-------- INPUT DATA --------

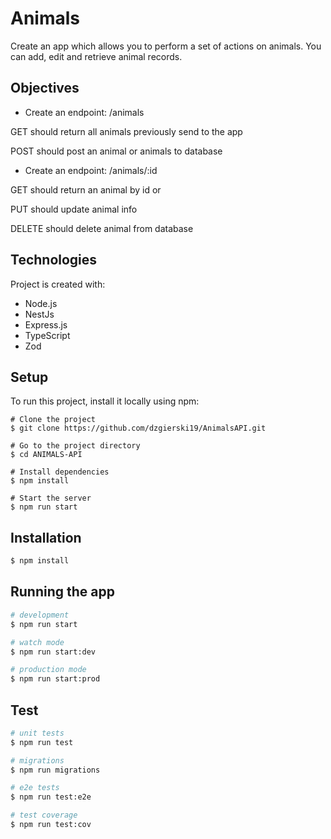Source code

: # Animals

Create an app which allows you to perform a set of actions on animals. You can add, edit and retrieve animal records.

## Objectives

* Create an endpoint: /animals

GET
should return all animals previously send to the app

POST
should post an animal or animals to database

* Create an endpoint: /animals/:id

GET
should return an animal by id or 

PUT
should update animal info

DELETE
should delete animal from database


## Technologies

Project is created with:

* Node.js
* NestJs
* Express.js
* TypeScript
* Zod
	
## Setup
To run this project, install it locally using npm:

```
# Clone the project
$ git clone https://github.com/dzgierski19/AnimalsAPI.git

# Go to the project directory
$ cd ANIMALS-API

# Install dependencies
$ npm install

# Start the server
$ npm run start

```


## Installation

```bash
$ npm install
```

## Running the app

```bash
# development
$ npm run start

# watch mode
$ npm run start:dev

# production mode
$ npm run start:prod
```

## Test

```bash
# unit tests
$ npm run test

# migrations
$ npm run migrations

# e2e tests
$ npm run test:e2e

# test coverage
$ npm run test:cov
```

--------

A faithful, word-for-word copy of the records above, pictures left out, is the answer.

## SOLUTION TO THE EXERCISE
Source code

: # Animals

Create an app which allows you to perform a set of actions on animals. You can add, edit and retrieve animal records.

## Objectives

* Create an endpoint: /animals

GET
should return all animals previously send to the app

POST
should post an animal or animals to database

* Create an endpoint: /animals/:id

GET
should return an animal by id or 

PUT
should update animal info

DELETE
should delete animal from database


## Technologies

Project is created with:

* Node.js
* NestJs
* Express.js
* TypeScript
* Zod
	
## Setup
To run this project, install it locally using npm:

```
# Clone the project
$ git clone https://github.com/dzgierski19/AnimalsAPI.git

# Go to the project directory
$ cd ANIMALS-API

# Install dependencies
$ npm install

# Start the server
$ npm run start

```


## Installation

```bash
$ npm install
```

## Running the app

```bash
# development
$ npm run start

# watch mode
$ npm run start:dev

# production mode
$ npm run start:prod
```

## Test

```bash
# unit tests
$ npm run test

# migrations
$ npm run migrations

# e2e tests
$ npm run test:e2e

# test coverage
$ npm run test:cov
```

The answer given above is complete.